Philadelphia-based Locks Law lost its renewed bid to be granted elevated class counsel status in the $1 billion NFL concussion class settlement, but it got a partial win July 2 in a ruling by the U.S. District Court for the Eastern District of Pennsylvania.
The court turned down a request that it reconsider an April 18 denial of firm’s appointment as administrative class counsel, but also eliminated a basis for the ruling that Locks Law said was “clear error.”
One reason for the original ruling, which denied Locks Law’s request to join New York’s Seeger Weiss as co-lead counsel, was its “role in facilitating third-party funding agreements to class members prohibited under the settlement agreement,” the court said in April.
Third-party funding agreements, under which lenders advance money to players expecting big payouts, are prohibited under the settlement agreement between the NFL and its former players, many of whom claim chronic brain diseases after years of playing the sport.

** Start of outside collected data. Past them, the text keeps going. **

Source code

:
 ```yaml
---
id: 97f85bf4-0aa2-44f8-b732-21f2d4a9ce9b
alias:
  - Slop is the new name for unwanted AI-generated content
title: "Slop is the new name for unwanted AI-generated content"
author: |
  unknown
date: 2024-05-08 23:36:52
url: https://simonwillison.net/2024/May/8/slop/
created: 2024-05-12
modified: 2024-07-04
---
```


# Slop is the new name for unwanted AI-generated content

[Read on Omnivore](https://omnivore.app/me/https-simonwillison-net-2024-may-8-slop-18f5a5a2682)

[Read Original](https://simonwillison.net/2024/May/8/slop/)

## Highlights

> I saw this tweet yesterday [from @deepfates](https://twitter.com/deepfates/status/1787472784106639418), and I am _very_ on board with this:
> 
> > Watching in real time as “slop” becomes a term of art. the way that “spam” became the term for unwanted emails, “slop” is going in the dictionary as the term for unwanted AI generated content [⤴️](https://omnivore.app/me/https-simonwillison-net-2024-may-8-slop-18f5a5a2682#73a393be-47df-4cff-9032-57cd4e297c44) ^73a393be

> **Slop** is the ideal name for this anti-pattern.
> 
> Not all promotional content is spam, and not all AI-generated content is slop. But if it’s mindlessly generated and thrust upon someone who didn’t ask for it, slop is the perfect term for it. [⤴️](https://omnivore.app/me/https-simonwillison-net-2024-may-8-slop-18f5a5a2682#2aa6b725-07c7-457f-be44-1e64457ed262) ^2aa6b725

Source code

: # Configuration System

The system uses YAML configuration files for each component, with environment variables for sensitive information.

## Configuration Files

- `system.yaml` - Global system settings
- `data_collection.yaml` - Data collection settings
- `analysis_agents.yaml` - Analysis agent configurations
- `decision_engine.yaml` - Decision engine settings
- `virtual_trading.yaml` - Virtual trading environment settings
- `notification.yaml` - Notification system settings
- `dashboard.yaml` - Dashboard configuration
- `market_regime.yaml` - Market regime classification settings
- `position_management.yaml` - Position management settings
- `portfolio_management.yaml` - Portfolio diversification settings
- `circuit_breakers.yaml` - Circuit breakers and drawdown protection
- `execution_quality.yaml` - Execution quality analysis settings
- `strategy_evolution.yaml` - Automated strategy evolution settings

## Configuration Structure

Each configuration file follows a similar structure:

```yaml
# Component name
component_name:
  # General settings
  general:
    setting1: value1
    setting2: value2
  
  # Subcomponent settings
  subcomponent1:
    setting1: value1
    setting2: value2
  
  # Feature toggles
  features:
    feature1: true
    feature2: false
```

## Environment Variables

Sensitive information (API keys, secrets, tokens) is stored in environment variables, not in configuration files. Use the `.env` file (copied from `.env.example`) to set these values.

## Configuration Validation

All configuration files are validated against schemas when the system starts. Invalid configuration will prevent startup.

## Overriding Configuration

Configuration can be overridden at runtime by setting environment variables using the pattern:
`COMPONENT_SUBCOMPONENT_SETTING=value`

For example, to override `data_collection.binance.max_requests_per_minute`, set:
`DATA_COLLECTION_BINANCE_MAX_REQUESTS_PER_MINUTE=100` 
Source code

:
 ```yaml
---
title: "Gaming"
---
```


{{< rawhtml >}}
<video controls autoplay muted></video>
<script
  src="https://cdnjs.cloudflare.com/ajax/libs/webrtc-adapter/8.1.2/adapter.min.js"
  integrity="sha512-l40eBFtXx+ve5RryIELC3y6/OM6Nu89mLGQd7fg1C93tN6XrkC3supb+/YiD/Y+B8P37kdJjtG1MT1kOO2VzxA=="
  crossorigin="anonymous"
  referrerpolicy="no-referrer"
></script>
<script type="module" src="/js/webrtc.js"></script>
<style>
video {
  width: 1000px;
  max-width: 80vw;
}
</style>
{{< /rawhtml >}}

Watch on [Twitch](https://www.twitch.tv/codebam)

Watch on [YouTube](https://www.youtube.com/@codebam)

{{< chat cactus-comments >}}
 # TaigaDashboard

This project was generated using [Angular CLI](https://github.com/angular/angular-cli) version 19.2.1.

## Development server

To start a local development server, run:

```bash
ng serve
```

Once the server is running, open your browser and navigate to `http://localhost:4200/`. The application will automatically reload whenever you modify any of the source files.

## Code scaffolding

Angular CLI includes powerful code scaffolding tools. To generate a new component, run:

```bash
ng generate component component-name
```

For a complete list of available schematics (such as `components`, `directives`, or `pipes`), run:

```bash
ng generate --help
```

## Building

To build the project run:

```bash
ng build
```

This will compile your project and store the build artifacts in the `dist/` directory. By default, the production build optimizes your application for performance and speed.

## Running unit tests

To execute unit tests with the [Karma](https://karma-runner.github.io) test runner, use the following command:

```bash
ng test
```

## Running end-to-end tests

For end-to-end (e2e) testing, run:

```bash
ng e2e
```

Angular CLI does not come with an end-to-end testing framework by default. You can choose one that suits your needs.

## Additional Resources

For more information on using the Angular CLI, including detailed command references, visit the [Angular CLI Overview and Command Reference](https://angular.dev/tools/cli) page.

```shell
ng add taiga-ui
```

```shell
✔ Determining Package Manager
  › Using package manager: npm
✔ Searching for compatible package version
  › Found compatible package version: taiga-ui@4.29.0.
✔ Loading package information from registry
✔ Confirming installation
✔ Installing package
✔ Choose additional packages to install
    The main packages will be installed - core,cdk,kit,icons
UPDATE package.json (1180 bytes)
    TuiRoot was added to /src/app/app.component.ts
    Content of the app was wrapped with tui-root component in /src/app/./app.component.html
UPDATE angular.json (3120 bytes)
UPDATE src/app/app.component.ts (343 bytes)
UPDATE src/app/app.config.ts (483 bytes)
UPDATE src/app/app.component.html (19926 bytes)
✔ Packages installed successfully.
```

The April ruling was a “clear error of law” because it contained an “adverse finding and reprimand” of the firm on third-party funders without a fair hearing, Locks Law argued.
The firm’s win on that point came in a one-sentence order by U.S. District Judge Anita B. Brody, the substance of which was contained in a footnote.
“The court does not find this to be a clear error, however, to the extent that the third-party funder issue was a basis for the court’s decision, that basis is withdrawn,” the court said.
Locks Law was enlisted to “lead the coordination of third-party funder settlement-implementation issues” and “has performed admirably in that role,” the court said.
The case is In re Nat’l Football League Players’ Concussion Injury Litig., E.D. Pa., No. 12-md-02323, motion for reconsideration denied 7/2/18.